One of the most anticipated films to play at this year's Philadelphia Film Festival is the latest adapted drama from Todd Haynes, Carol. At the center of the film is two-time Academy Award winner, Cate Blanchett. And outside of the indisputable icon of female performers, Meryl Streep, Blanchett may be the most prominent actress in Hollywood today. But despite the enormous talents of the film's leading lady, Carol struggles to capture the deepest emotions of its audience.
This 1950s set feature follows a separated wife and mother, Carol Aird (Blanchett), whose history of sexual relationships with other women put her on thin ice with her husband.
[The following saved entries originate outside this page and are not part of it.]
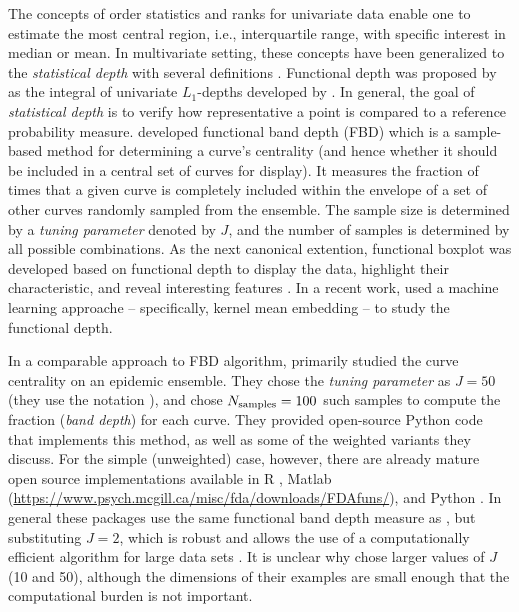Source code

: \documentclass[fleqn,10pt,lineno]{wlpeerj}
\begin{document}
The concepts of order statistics and ranks for univariate data enable one to estimate the most central region, i.e., interquartile range, with specific interest in median or mean. In multivariate setting, these concepts have been generalized to the \emph{statistical depth} with several definitions \citep{mahalanobis1936generalized, tukey1975mathematics, oja1983descriptive, liu1990notion, singh1991notion, vardi2000multivariate, zuo2003projection}. Functional depth was proposed by \cite{fraiman2001trimmed} as the integral of univariate $L_1$-depths developed by \cite{vardi2000multivariate}. In general, the goal of \emph{statistical depth} is to verify how representative a point is compared to a reference probability measure. \cite{lopez2007depth} developed functional band depth (FBD) which is a sample-based method for determining a curve's centrality (and hence whether it should be included in a central set of curves for display). It measures the fraction of times that a given curve is completely included within the envelope of a set of other curves randomly sampled from the ensemble. The sample size is determined by a \emph{tuning parameter} denoted by $J$, and the number of samples is determined by all possible combinations. As the next canonical extention, functional boxplot was developed based on functional depth to display the data, highlight their characteristic, and reveal interesting features \citep{sun2011functional,sun2012exact}. In a recent work, \cite{wynne2021statistical} used a machine learning approache -- specifically, kernel mean embedding -- to study the functional depth.

In a comparable approach to FBD algorithm, \juul primarily studied the curve centrality on an epidemic ensemble. They chose the \emph{tuning parameter} as $J=50$ (they use the notation \ncurve), and chose $N_{\textrm{samples}}=100$ such samples to compute the fraction (\emph{band depth}) for each curve. They provided open-source Python code that implements this method, as well as some of the weighted variants they discuss. For the simple (unweighted) case, however, there are already mature open source implementations available in R \citep{fda_pkg,roahd}, Matlab (\url{https://www.psych.mcgill.ca/misc/fda/downloads/FDAfuns/}), and Python \citep{seabold2010statsmodels}. In general these packages use the same functional band depth measure as \juul, but substituting $J=2$, which is robust \citep{lopez2009concept} and allows the use of a computationally efficient algorithm for large data sets \citep{sun2012exact}. It is unclear why \juul chose larger values of $J$ (10 and 50), although the dimensions of their examples are small enough that the computational burden is not important.
\end{document}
But when she refuses his final attempt at reconciling their marriage and, instead, pursues a much younger department store clerk named Therese Belivet (Rooney Mara), Carol jeopardizes her ongoing legal battle for joint custody of her daughter.
First and foremost, Cate Blanchett continues her long string of top-flight work with a turn that warrants the Oscar buzz which surrounds it. Rooney Mara delivers a fine performance in her own right, as does fellow supporting star, Sarah Paulson. However, all of this notable work is lost in an inept script and sluggishly paced film. Running at nearly a two-hour clip, a trudging and uneventful story regrettably spoils an otherwise superbly acted tale of true love.